Code and work is related to this [Paper](https://arxiv.org/pdf/1805.02474.pdf)
and some code for the preprocessing is adapted from [here](https://keras.io/examples/nlp/pretrained_word_embeddings/)

In [108]:
import tensorflow_datasets as tfds
import tensorflow as tf
from tensorflow import keras
from tensorflow.keras.layers.experimental.preprocessing import TextVectorization

import numpy as np
import os

# Data

### Loading IMDB_reviews and splitting in Train/Test

In [107]:
(ds_train, ds_test), ds_info = tfds.load('imdb_reviews/plain_text',
                                          split=['train', 'test'],
                                          shuffle_files=True,
                                          as_supervised=True,
                                          with_info=True)

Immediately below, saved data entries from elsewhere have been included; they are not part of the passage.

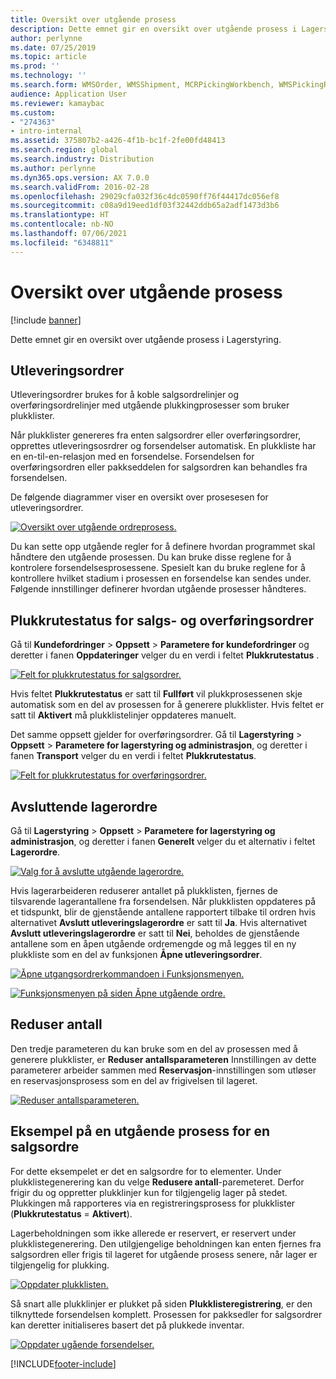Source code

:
 ```yaml
---
title: Oversikt over utgående prosess
description: Dette emnet gir en oversikt over utgående prosess i Lagerstyring.
author: perlynne
ms.date: 07/25/2019
ms.topic: article
ms.prod: ''
ms.technology: ''
ms.search.form: WMSOrder, WMSShipment, MCRPickingWorkbench, WMSPickingRegistration, CustomFilterGroup
audience: Application User
ms.reviewer: kamaybac
ms.custom:
- "274363"
- intro-internal
ms.assetid: 375807b2-a426-4f1b-bc1f-2fe00fd48413
ms.search.region: global
ms.search.industry: Distribution
ms.author: perlynne
ms.dyn365.ops.version: AX 7.0.0
ms.search.validFrom: 2016-02-28
ms.openlocfilehash: 29029cfa032f36c4dc0590ff76f44417dc056ef8
ms.sourcegitcommit: c08a9d19eed1df03f32442ddb65a2adf1473d3b6
ms.translationtype: HT
ms.contentlocale: nb-NO
ms.lasthandoff: 07/06/2021
ms.locfileid: "6348811"
---
```

# <a name="outbound-process-overview"></a>Oversikt over utgående prosess

[!include [banner](../includes/banner.md)]

Dette emnet gir en oversikt over utgående prosess i Lagerstyring.

## <a name="output-orders"></a>Utleveringsordrer

Utleveringsordrer brukes for å koble salgsordrelinjer og overføringsordrelinjer med utgående plukkingprosesser som bruker plukklister.

Når plukklister genereres fra enten salgsordrer eller overføringsordrer, opprettes utleveringsosrdrer og forsendelser automatisk. En plukkliste har en en-til-en-relasjon med en forsendelse. Forsendelsen for overføringsordren eller pakkseddelen for salgsordren kan behandles fra forsendelsen. 

De følgende diagrammer viser en oversikt over prosesesen for utleveringsordrer. 

[![Oversikt over utgående ordreprosess.](./media/outbound-order.png)](./media/outbound-order.png)

Du kan sette opp utgående regler for å definere hvordan programmet skal håndtere den utgående prosessen. Du kan bruke disse reglene for å kontrolere forsendelsesprosessene. Spesielt kan du bruke reglene for å kontrollere hvilket stadium i prosessen en forsendelse kan sendes under. Følgende innstillinger definerer hvordan utgående prosesser håndteres.

## <a name="picking-route-status-for-sales-and-transfer-orders"></a>Plukkrutestatus for salgs- og overføringsordrer 

Gå til **Kundefordringer** \> **Oppsett** \> **Parametere for kundefordringer** og deretter i fanen **Oppdateringer** velger du en verdi i feltet **Plukkrutestatus** .

[![Felt for plukkrutestatus for salgsordrer.](./media/picking-route-status-sales-order.png)](./media/picking-route-status-sales-order.png)

Hvis feltet **Plukkrutestatus** er satt til **Fullført** vil plukkprosessenen skje automatisk som en del av prosessen for å generere plukklister. Hvis feltet er satt til **Aktivert** må plukklistelinjer oppdateres manuelt.

Det samme oppsett gjelder for overføringsordrer. Gå til **Lagerstyring** \> **Oppsett** \> **Parametere for lagerstyring og administrasjon**, og deretter i fanen **Transport** velger du en verdi i feltet **Plukkrutestatus**.

[![Felt for plukkrutestatus for overføringsordrer.](./media/picking-route-status-transfer-order.png)](./media/picking-route-status-transfer-order.png)

## <a name="end-output-inventory-orders"></a>Avsluttende lagerordre

Gå til **Lagerstyring** \> **Oppsett** \> **Parametere for lagerstyring og administrasjon**, og deretter i fanen **Generelt** velger du et alternativ i feltet **Lagerordre**.

[![Valg for å avslutte utgående lagerordre.](./media//end-output-inventory-order.png)](./media//end-output-inventory-order.png)

Hvis lagerarbeideren reduserer antallet på plukklisten, fjernes de tilsvarende lagerantallene fra forsendelsen. Når plukklisten oppdateres på et tidspunkt, blir de gjenstående antallene rapportert tilbake til ordren hvis alternativet **Avslutt utleveringslagerordre** er satt til **Ja**. Hvis alternativet **Avslutt utleveringslagerordre** er satt til **Nei**, beholdes de gjenstående antallene som en åpen utgående ordremengde og må legges til en ny plukkliste som en del av funksjonen **Åpne utleveringsordrer**. 

[![Åpne utgangsordrerkommandoen i Funksjonsmenyen.](./media/open-output-order.png)](./media/open-output-order.png)

[![Funksjonsmenyen på siden Åpne utgående ordre.](./media/open-output-order-function.png)](./media/open-output-order-function.png)

## <a name="reduce-quantity"></a>Reduser antall

Den tredje parameteren du kan bruke som en del av prosessen med å generere plukklister, er **Reduser antallsparameteren** Innstillingen av dette parameterer arbeider sammen med **Reservasjon**-innstillingen som utløser en reservasjonsprosess som en del av frigivelsen til lageret.

[![Reduser antallsparameteren.](./media/reduce-quantity.png)](./media/reduce-quantity.png)

## <a name="example-of-an-outbound-process-for-a-sales-order"></a>Eksempel på en utgående prosess for en salgsordre

For dette eksempelet er det en salgsordre for to elementer. Under plukklistegenerering kan du velge **Redusere antall**-paremeteret. Derfor frigir du og oppretter plukklinjer kun for tilgjengelig lager på stedet. Plukkingen må rapporteres via en registreringsprosess for plukklister (**Plukkrutestatus** = **Aktivert**).

Lagerbeholdningen som ikke allerede er reservert, er reservert under plukklistegenerering. Den utilgjengelige beholdningen kan enten fjernes fra salgsordren eller frigis til lageret for utgående prosess senere, når lager er tilgjengelig for plukking.

[![Oppdater plukklisten.](./media/update-picking-list.png)](./media/update-picking-list.png)

Så snart alle plukklinjer er plukket på siden **Plukklisteregistrering**, er den tilknyttede forsendelsen komplett. Prosessen for pakksedler for salgsordrer kan deretter initialiseres basert det på plukkede inventar.

[![Oppdater ugående forsendelser.](./media/outbound-shipments.png)](./media/outbound-shipments.png)


[!INCLUDE[footer-include](../../includes/footer-banner.md)]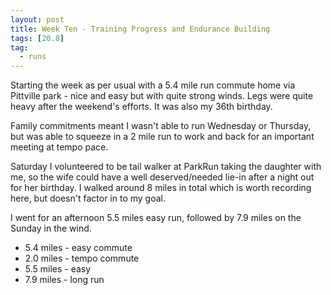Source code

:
 ```yaml
---
layout: post
title: Week Ten - Training Progress and Endurance Building
tags: [20.8]
tag:
  - runs
---
```


Starting the week as per usual with a 5.4 mile run commute home via Pittville park - nice and easy but with quite strong winds. Legs were quite heavy after the weekend's efforts. It was also my 36th birthday.

Family commitments meant I wasn't able to run Wednesday or Thursday, but was able to squeeze in a 2 mile run to work and back for an important meeting at tempo pace.

Saturday I volunteered to be tail walker at ParkRun taking the daughter with me, so the wife could have a well deserved/needed lie-in after a night out for her birthday. I walked around 8 miles in total which is worth recording here, but doesn't factor in to my goal.

I went for an afternoon 5.5 miles easy run, followed by 7.9 miles on the Sunday in the wind.

* 5.4 miles - easy commute
* 2.0 miles - tempo commute
* 5.5 miles - easy
* 7.9 miles - long run

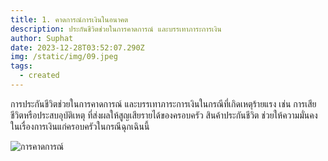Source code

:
 ```yaml
---
title: 1. คาดการณ์การเงินในอนาคต
description: ประกันชีวิตช่วยในการคาดการณ์ และบรรเทาภาระการเงิน
author: Suphat
date: 2023-12-28T03:52:07.290Z
img: /static/img/09.jpeg
tags:
  - created
---
```


การประกันชีวิตช่วยในการคาดการณ์ และบรรเทา<span class="text-red-600">ภาระการเงิน</span>ในกรณีที่เกิดเหตุร้ายแรง เช่น การเสียชีวิตหรือประสบอุบัติเหตุ ที่ส่งผลให้สูญเสียรายได้ของครอบครัว
สินค้าประกันชีวิต ช่วยให้ความมั่นคงในเรื่องการเงินแก่ครอบครัวในกรณีฉุกเฉินนี้

![การคาดการณ์](/static/img/09.jpeg "การคาดการณ์")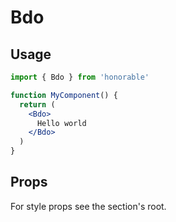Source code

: # Bdo

## Usage

```jsx
import { Bdo } from 'honorable'

function MyComponent() {
  return (
    <Bdo>
      Hello world
    </Bdo>
  )
}
```

## Props

For style props see the section's root.

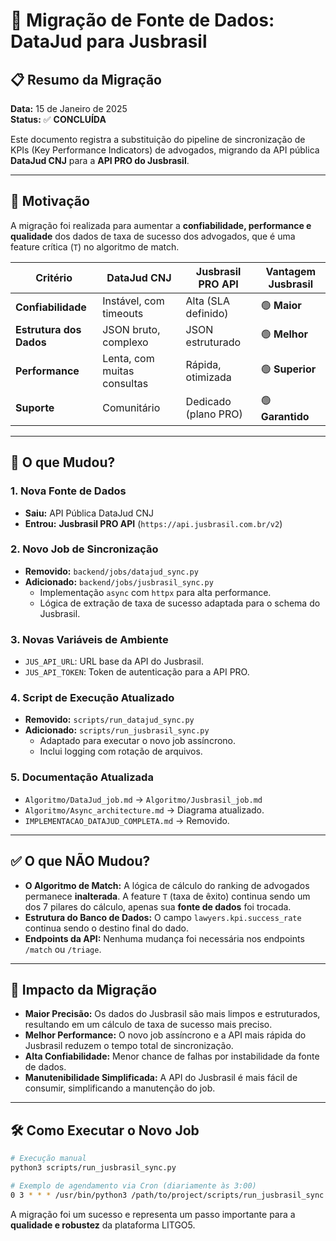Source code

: # 🚀 Migração de Fonte de Dados: DataJud para Jusbrasil

## 📋 Resumo da Migração

**Data:** 15 de Janeiro de 2025  
**Status:** ✅ **CONCLUÍDA**

Este documento registra a substituição do pipeline de sincronização de KPIs (Key Performance Indicators) de advogados, migrando da API pública **DataJud CNJ** para a **API PRO do Jusbrasil**.

---

## 🎯 Motivação

A migração foi realizada para aumentar a **confiabilidade, performance e qualidade** dos dados de taxa de sucesso dos advogados, que é uma feature crítica (`T`) no algoritmo de match.

| Critério | DataJud CNJ | Jusbrasil PRO API | Vantagem Jusbrasil |
|---|---|---|---|
| **Confiabilidade** | Instável, com timeouts | Alta (SLA definido) | 🟢 **Maior** |
| **Estrutura dos Dados**| JSON bruto, complexo | JSON estruturado | 🟢 **Melhor** |
| **Performance** | Lenta, com muitas consultas | Rápida, otimizada | 🟢 **Superior** |
| **Suporte** | Comunitário | Dedicado (plano PRO) | 🟢 **Garantido** |

---

## 🔧 O que Mudou?

### 1. **Nova Fonte de Dados**
- **Saiu:** API Pública DataJud CNJ
- **Entrou:** **Jusbrasil PRO API** (`https://api.jusbrasil.com.br/v2`)

### 2. **Novo Job de Sincronização**
- **Removido:** `backend/jobs/datajud_sync.py`
- **Adicionado:** `backend/jobs/jusbrasil_sync.py`
  - Implementação `async` com `httpx` para alta performance.
  - Lógica de extração de taxa de sucesso adaptada para o schema do Jusbrasil.

### 3. **Novas Variáveis de Ambiente**
- `JUS_API_URL`: URL base da API do Jusbrasil.
- `JUS_API_TOKEN`: Token de autenticação para a API PRO.

### 4. **Script de Execução Atualizado**
- **Removido:** `scripts/run_datajud_sync.py`
- **Adicionado:** `scripts/run_jusbrasil_sync.py`
  - Adaptado para executar o novo job assíncrono.
  - Inclui logging com rotação de arquivos.

### 5. **Documentação Atualizada**
- `Algoritmo/DataJud_job.md` → `Algoritmo/Jusbrasil_job.md`
- `Algoritmo/Async_architecture.md` → Diagrama atualizado.
- `IMPLEMENTACAO_DATAJUD_COMPLETA.md` → Removido.

---

## ✅ O que NÃO Mudou?

- **O Algoritmo de Match:** A lógica de cálculo do ranking de advogados permanece **inalterada**. A feature `T` (taxa de êxito) continua sendo um dos 7 pilares do cálculo, apenas sua **fonte de dados** foi trocada.
- **Estrutura do Banco de Dados:** O campo `lawyers.kpi.success_rate` continua sendo o destino final do dado.
- **Endpoints da API:** Nenhuma mudança foi necessária nos endpoints `/match` ou `/triage`.

---

## 🚀 Impacto da Migração

- **Maior Precisão:** Os dados do Jusbrasil são mais limpos e estruturados, resultando em um cálculo de taxa de sucesso mais preciso.
- **Melhor Performance:** O novo job assíncrono e a API mais rápida do Jusbrasil reduzem o tempo total de sincronização.
- **Alta Confiabilidade:** Menor chance de falhas por instabilidade da fonte de dados.
- **Manutenibilidade Simplificada:** A API do Jusbrasil é mais fácil de consumir, simplificando a manutenção do job.

---

## 🛠️ Como Executar o Novo Job

```bash
# Execução manual
python3 scripts/run_jusbrasil_sync.py

# Exemplo de agendamento via Cron (diariamente às 3:00)
0 3 * * * /usr/bin/python3 /path/to/project/scripts/run_jusbrasil_sync.py >> /path/to/project/logs/jusbrasil_sync.log 2>&1
```

A migração foi um sucesso e representa um passo importante para a **qualidade e robustez** da plataforma LITGO5.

creating a list `ds` of all the reviews in plain text

In [89]:
it = list(ds_train)
ds = []
for i in it:
  ds.append(i[0].numpy().decode())

Let's download the GloVe word embeddings. We will use dim=100 instead of 300 to speed up the training

In [41]:
!wget http://nlp.stanford.edu/data/glove.6B.zip
!unzip -q glove.6B.zip

--2020-09-05 10:23:25--  http://nlp.stanford.edu/data/glove.6B.zip
Resolving nlp.stanford.edu (nlp.stanford.edu)... 171.64.67.140
Connecting to nlp.stanford.edu (nlp.stanford.edu)|171.64.67.140|:80... connected.
HTTP request sent, awaiting response... 302 Found
Location: https://nlp.stanford.edu/data/glove.6B.zip [following]
--2020-09-05 10:23:25--  https://nlp.stanford.edu/data/glove.6B.zip
Connecting to nlp.stanford.edu (nlp.stanford.edu)|171.64.67.140|:443... connected.
HTTP request sent, awaiting response... 301 Moved Permanently
Location: http://downloads.cs.stanford.edu/nlp/data/glove.6B.zip [following]
--2020-09-05 10:23:25--  http://downloads.cs.stanford.edu/nlp/data/glove.6B.zip
Resolving downloads.cs.stanford.edu (downloads.cs.stanford.edu)... 171.64.64.22
Connecting to downloads.cs.stanford.edu (downloads.cs.stanford.edu)|171.64.64.22|:80... connected.
HTTP request sent, awaiting response... 200 OK
Length: 862182613 (822M) [application/zip]
Saving to: ‘glove.6B.zip.1’

glove

creating a mapping of the words to their vector representation by GloVe

In [96]:
path_to_glove_file = os.path.join(
    "glove.6B.100d.txt"
)

embeddings_index = {}
with open(path_to_glove_file) as f:
    for line in f:
        word, coefs = line.split(maxsplit=1)
        coefs = np.fromstring(coefs, "f", sep=" ")
        embeddings_index[word] = coefs

print("Found %s word vectors." % len(embeddings_index))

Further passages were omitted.